- [DIRECTIONS FOR THIS TASK]: Leaving out the pictures, retype the lines from the top of the listing through the line with "Filter bikes by categories" exactly.

- [DATA RECORDS]:
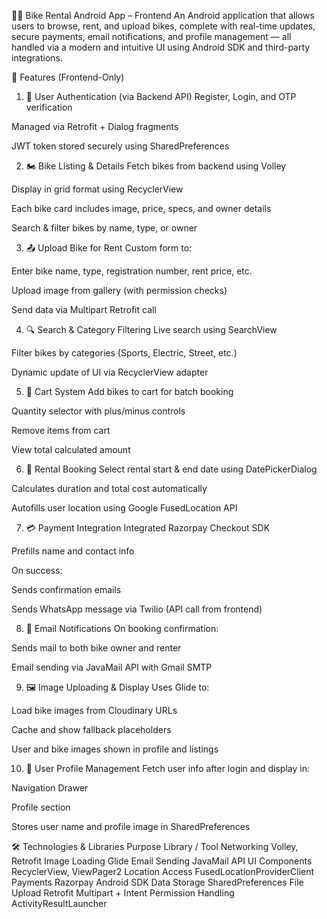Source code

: 🚴‍♂️ Bike Rental Android App – Frontend
An Android application that allows users to browse, rent, and upload bikes, complete with real-time updates, secure payments, email notifications, and profile management — all handled via a modern and intuitive UI using Android SDK and third-party integrations.

📱 Features (Frontend-Only)
1. 🔐 User Authentication (via Backend API)
Register, Login, and OTP verification

Managed via Retrofit + Dialog fragments

JWT token stored securely using SharedPreferences

2. 🏍️ Bike Listing & Details
Fetch bikes from backend using Volley

Display in grid format using RecyclerView

Each bike card includes image, price, specs, and owner details

Search & filter bikes by name, type, or owner

3. 📤 Upload Bike for Rent
Custom form to:

Enter bike name, type, registration number, rent price, etc.

Upload image from gallery (with permission checks)

Send data via Multipart Retrofit call

4. 🔍 Search & Category Filtering
Live search using SearchView

Filter bikes by categories (Sports, Electric, Street, etc.)

Dynamic update of UI via RecyclerView adapter

5. 🛒 Cart System
Add bikes to cart for batch booking

Quantity selector with plus/minus controls

Remove items from cart

View total calculated amount

6. 📅 Rental Booking
Select rental start & end date using DatePickerDialog

Calculates duration and total cost automatically

Autofills user location using Google FusedLocation API

7. 💳 Payment Integration
Integrated Razorpay Checkout SDK

Prefills name and contact info

On success:

Sends confirmation emails

Sends WhatsApp message via Twilio (API call from frontend)

8. 📧 Email Notifications
On booking confirmation:

Sends mail to both bike owner and renter

Email sending via JavaMail API with Gmail SMTP

9. 🖼️ Image Uploading & Display
Uses Glide to:

Load bike images from Cloudinary URLs

Cache and show fallback placeholders

User and bike images shown in profile and listings

10. 👤 User Profile Management
Fetch user info after login and display in:

Navigation Drawer

Profile section

Stores user name and profile image in SharedPreferences

🛠️ Technologies & Libraries
Purpose	Library / Tool
Networking	Volley, Retrofit
Image Loading	Glide
Email Sending	JavaMail API
UI Components	RecyclerView, ViewPager2
Location Access	FusedLocationProviderClient
Payments	Razorpay Android SDK
Data Storage	SharedPreferences
File Upload	Retrofit Multipart + Intent
Permission Handling	ActivityResultLauncher

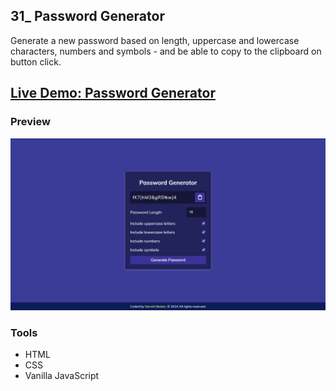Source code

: ## 31_ Password Generator

Generate a new password based on length, uppercase and lowercase characters, numbers and symbols - and be able to copy to the clipboard on button click.

## [Live Demo: Password Generator](https://31-password-generator-gdbecker.netlify.app/)

### Preview

!["HomePage"](./HomePage.png)

### Tools
- HTML
- CSS
- Vanilla JavaScript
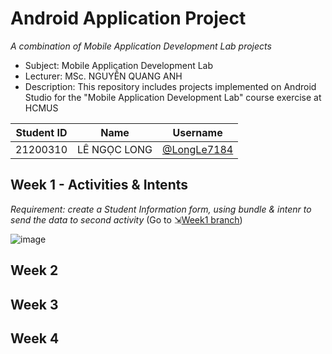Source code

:# Android Application Project
_A combination of Mobile Application Development Lab projects_
- Subject: Mobile Application Development Lab
- Lecturer: MSc. NGUYỄN QUANG ANH
- Description: This repository includes projects implemented on Android Studio for the "Mobile Application Development Lab" course exercise at HCMUS

| Student ID | Name           | Username                                     |
|------------|----------------|----------------------------------------------|
| 21200310   | LÊ NGỌC LONG   | [@LongLe7184](https://github.com/LongLe7184) |

## Week 1 - Activities & Intents
_Requirement: create a Student Information form, using bundle & intenr to send the data to second activity_
(Go to ⇲[Week1 branch](https://github.com/LongLe7184/AndroidAppLab/tree/week1-lab))

![image](https://github.com/user-attachments/assets/c854df8b-7683-41dc-a938-ad4aadf2ed7b)

## Week 2
## Week 3
## Week 4
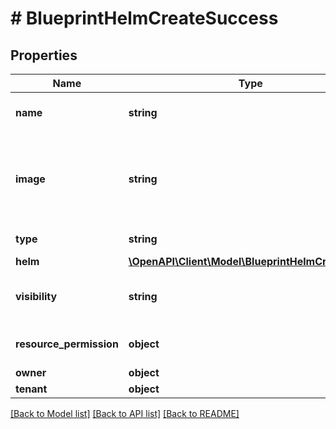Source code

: # # BlueprintHelmCreateSuccess

## Properties

Name | Type | Description | Notes
------------ | ------------- | ------------- | -------------
**name** | **string** | A name for the blueprint | [optional]
**image** | **string** | Path to display image. Defaults to an internal Morpheus image. | [optional]
**type** | **string** | Blueprint Type | [optional]
**helm** | [**\OpenAPI\Client\Model\BlueprintHelmCreateHelm**](BlueprintHelmCreateHelm.md) |  | [optional]
**visibility** | **string** | Private or Public Access | [optional] [default to 'private']
**resource_permission** | **object** | Resource Permission Block | [optional]
**owner** | **object** | Owner | [optional]
**tenant** | **object** | Tenant | [optional]

[[Back to Model list]](../../README.md#models) [[Back to API list]](../../README.md#endpoints) [[Back to README]](../../README.md)
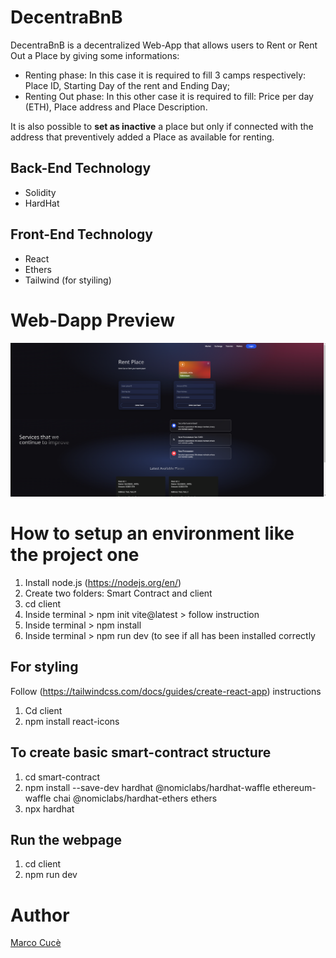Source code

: # DecentraBnB

DecentraBnB is a decentralized Web-App that allows users to Rent or Rent Out a Place by giving some informations:
- Renting phase: In this case it is required to fill 3 camps respectively: Place ID, Starting Day of the rent and Ending Day;
- Renting Out phase: In this other case it is required to fill: Price per day (ETH), Place address and Place Description.

It is also possible to **set as inactive** a place but only if connected with the address that preventively added a Place as available for renting.

## Back-End Technology
- Solidity
- HardHat

## Front-End Technology
- React
- Ethers
- Tailwind (for styiling)

# Web-Dapp Preview
![Web-Dapp page](./Demo.png "Web-DApp page")

# How to setup an environment like the project one
1. Install node.js (https://nodejs.org/en/)
2. Create two folders: Smart Contract and client
3. cd client
4. Inside terminal > npm init vite@latest > follow instruction
5. Inside terminal > npm install
6. Inside terminal > npm run dev (to see if all has been installed correctly

## For styling 
Follow (https://tailwindcss.com/docs/guides/create-react-app) instructions
1. Cd client
2. npm install react-icons

## To create basic smart-contract structure
1. cd smart-contract
2. npm install --save-dev hardhat @nomiclabs/hardhat-waffle ethereum-waffle chai @nomiclabs/hardhat-ethers ethers
3. npx hardhat

## Run the webpage
1. cd client
2. npm run dev

# Author
[Marco Cucè](https://github.com/Marco97-exe)
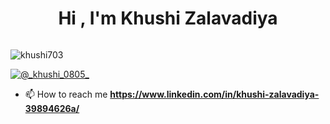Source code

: <h1 align="center">Hi , I'm Khushi Zalavadiya </h1>
<img scr=""C:\Users\khush\OneDrive\Desktop\github.jpg""/>

<p align="left"> <img src="https://komarev.com/ghpvc/?username=khushi703&label=Profile%20views&color=0e75b6&style=flat" alt="khushi703" /> </p>

<p align="left"> <a href="https://twitter.com/@_khushi_0805_" target="blank"><img src="https://img.shields.io/twitter/follow/@_khushi_0805_?logo=twitter&style=for-the-badge" alt="@_khushi_0805_" /></a> </p>

- 📫 How to reach me **https://www.linkedin.com/in/khushi-zalavadiya-39894626a/**


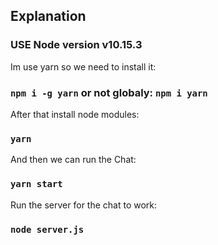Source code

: ﻿## Explanation

### USE Node version v10.15.3

Im use yarn so we need to install it:
### `npm i -g yarn` or not globaly: `npm i yarn`

After that install node modules:
### `yarn`

And then we can run the Chat:
### `yarn start`

Run the server for the chat to work:
### `node server.js`


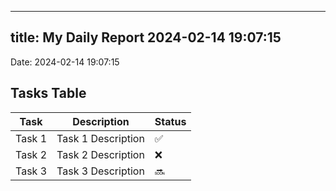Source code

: 
---
title: My Daily Report 2024-02-14 19:07:15
---

Date: 2024-02-14 19:07:15

## Tasks Table

| Task | Description | Status |
|------|-------------|--------|
| Task 1 | Task 1 Description | ✅ |
| Task 2 | Task 2 Description | ❌ |
| Task 3 | Task 3 Description | 🔜 |
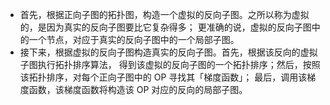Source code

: * 首先，根据正向子图的拓扑图，构造一个虚拟的反向子图。之所以称为虚拟的，是因为真实的反向子图要比它复杂得多；
更准确的说，虚拟的反向子图中的一个节点，对应于真实的反向子图中的一个局部子图。
* 接下来，根据虚拟的反向子图构造真实的反向子图。首先，根据该反向的虚拟子图执行拓扑排序算法，
得到该虚拟的反向子图的一个拓扑排序；然后，按照该拓扑排序，对每个正向子图中的 OP 寻找其「梯度函数」；
最后，调用该梯度函数，该梯度函数将构造该 OP 对应的反向的局部子图。
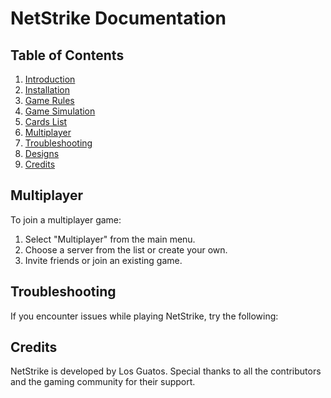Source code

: # NetStrike Documentation

## Table of Contents

1. [Introduction](#introduction)
2. [Installation](#installation)
3. [Game Rules](./GameRules.md)
4. [Game Simulation](./GameFlowExample.md)
5. [Cards List](./Cards.md)
6. [Multiplayer](#multiplayer)
7. [Troubleshooting](#troubleshooting)
8. [Designs](https://www.figma.com/design/yj7B1C8cDeQgjIAGyhDeQw/NetStrike?node-id=0-1&p=f&t=2Hgg18aZdY7Kg4gV-0)
9. [Credits](#credits)

<!-- ## Introduction
Welcome to **NetStrike**, an action-packed multiplayer card game where strategy and skill determine the victor. This documentation will guide you through the installation process, gameplay mechanics, controls, and more.

## Installation
To install NetStrike, follow these steps:
1. Download the game installer from the official website.
2. Run the installer and follow the on-screen instructions.
3. Launch the game from the desktop shortcut or start menu. -->

## Multiplayer

To join a multiplayer game:

1. Select "Multiplayer" from the main menu.
2. Choose a server from the list or create your own.
3. Invite friends or join an existing game.

## Troubleshooting

If you encounter issues while playing NetStrike, try the following:

## Credits

NetStrike is developed by Los Guatos. Special thanks to all the contributors and the gaming community for their support.
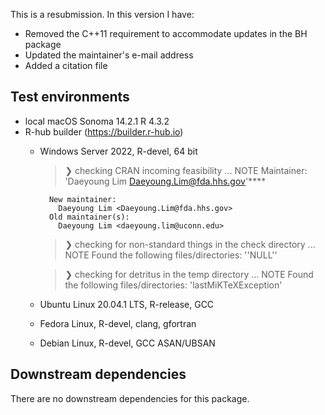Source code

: This is a resubmission. In this version I have:

* Removed the C++11 requirement to accommodate updates in the BH package
* Updated the maintainer's e-mail address
* Added a citation file

## Test environments
* local macOS Sonoma 14.2.1 R 4.3.2
* R-hub builder (https://builder.r-hub.io)
    * Windows Server 2022, R-devel, 64 bit
        > ❯ checking CRAN incoming feasibility ... NOTE
            Maintainer: 'Daeyoung Lim <Daeyoung.Lim@fda.hhs.gov>'****
  
            New maintainer:
              Daeyoung Lim <Daeyoung.Lim@fda.hhs.gov>
            Old maintainer(s):
              Daeyoung Lim <daeyoung.lim@uconn.edu>

        > ❯ checking for non-standard things in the check directory ... NOTE
            Found the following files/directories:
              ''NULL''

        > ❯ checking for detritus in the temp directory ... NOTE
            Found the following files/directories:
            'lastMiKTeXException'
    * Ubuntu Linux 20.04.1 LTS, R-release, GCC
    * Fedora Linux, R-devel, clang, gfortran
    * Debian Linux, R-devel, GCC ASAN/UBSAN

## Downstream dependencies
There are no downstream dependencies for this package.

- [WRITTEN RESPONSE]:
Source code

: 🚴‍♂️ Bike Rental Android App – Frontend
An Android application that allows users to browse, rent, and upload bikes, complete with real-time updates, secure payments, email notifications, and profile management — all handled via a modern and intuitive UI using Android SDK and third-party integrations.

📱 Features (Frontend-Only)
1. 🔐 User Authentication (via Backend API)
Register, Login, and OTP verification

Managed via Retrofit + Dialog fragments

JWT token stored securely using SharedPreferences

2. 🏍️ Bike Listing & Details
Fetch bikes from backend using Volley

Display in grid format using RecyclerView

Each bike card includes image, price, specs, and owner details

Search & filter bikes by name, type, or owner

3. 📤 Upload Bike for Rent
Custom form to:

Enter bike name, type, registration number, rent price, etc.

Upload image from gallery (with permission checks)

Send data via Multipart Retrofit call

4. 🔍 Search & Category Filtering
Live search using SearchView

Filter bikes by categories (Sports, Electric, Street, etc.)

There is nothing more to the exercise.